* _DATA FOR THIS TASK_
════════════════════

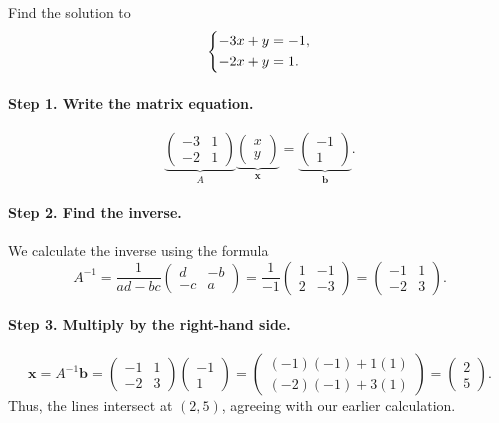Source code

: \documentclass[10pt,letterpaper]{article}
\begin{document}
\begin{example}[6]{
Find the solution to
\[
\begin{dcases}
-3x+y=-1,\\
-2x+y=1.
\end{dcases}
\]
}
\paragraph{Step 1. Write the matrix equation.}
\[
\underbrace{
\begin{pmatrix}
-3&1\\
-2&1
\end{pmatrix}}_{A}
\underbrace{
\begin{pmatrix}x\\y\end{pmatrix}}_{\mathbf{x}}
=
\underbrace{
\begin{pmatrix}-1\\1\end{pmatrix}}_{\mathbf{b}}.
\]

\paragraph{Step 2. Find the inverse.}
We calculate the inverse using the formula
\[
A^{-1}
=\frac{1}{ad-bc}
\begin{pmatrix}
d&-b\\
-c&a
\end{pmatrix}
=\frac{1}{-1}
\begin{pmatrix}
1&-1\\
2&-3
\end{pmatrix}
=
\begin{pmatrix}
-1&1\\
-2&3
\end{pmatrix}.
\]

\paragraph{Step 3. Multiply by the right-hand side.}
\[
\mathbf{x}=A^{-1}\mathbf{b}
=
\begin{pmatrix}
-1&1\\
-2&3
\end{pmatrix}
\begin{pmatrix}-1\\1\end{pmatrix}
=
\begin{pmatrix}
(-1)(-1)+1(1)\\
(-2)(-1)+3(1)
\end{pmatrix}
=
\boxed{
\begin{pmatrix}2\\5\end{pmatrix}.
}
\]
Thus, the lines intersect at $(2,5)$, agreeing
with our earlier calculation.
\end{example}
\end{document}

════════════════════

* _TASK TO CARRY OUT_
The records are to be returned verbatim. Skip any picture they contain.

* _SOLUTION FOR THIS TASK_
Source code

: \documentclass[10pt,letterpaper]{article}
\begin{document}
\begin{example}[6]{
Find the solution to
\[
\begin{dcases}
-3x+y=-1,\\
-2x+y=1.
\end{dcases}
\]
}
\paragraph{Step 1. Write the matrix equation.}
\[
\underbrace{
\begin{pmatrix}
-3&1\\
-2&1
\end{pmatrix}}_{A}
\underbrace{
\begin{pmatrix}x\\y\end{pmatrix}}_{\mathbf{x}}
=
\underbrace{
\begin{pmatrix}-1\\1\end{pmatrix}}_{\mathbf{b}}.
\]

\paragraph{Step 2. Find the inverse.}
We calculate the inverse using the formula
\[
A^{-1}
=\frac{1}{ad-bc}
\begin{pmatrix}
d&-b\\
-c&a
\end{pmatrix}
=\frac{1}{-1}
\begin{pmatrix}
1&-1\\
2&-3
\end{pmatrix}
=
\begin{pmatrix}
-1&1\\
-2&3
\end{pmatrix}.
\]

\paragraph{Step 3. Multiply by the right-hand side.}
\[
\mathbf{x}=A^{-1}\mathbf{b}
=
\begin{pmatrix}
-1&1\\
-2&3
\end{pmatrix}
\begin{pmatrix}-1\\1\end{pmatrix}
=
\begin{pmatrix}
(-1)(-1)+1(1)\\
(-2)(-1)+3(1)
\end{pmatrix}
=
\boxed{
\begin{pmatrix}2\\5\end{pmatrix}.
}
\]
Thus, the lines intersect at $(2,5)$, agreeing
with our earlier calculation.
\end{example}
\end{document}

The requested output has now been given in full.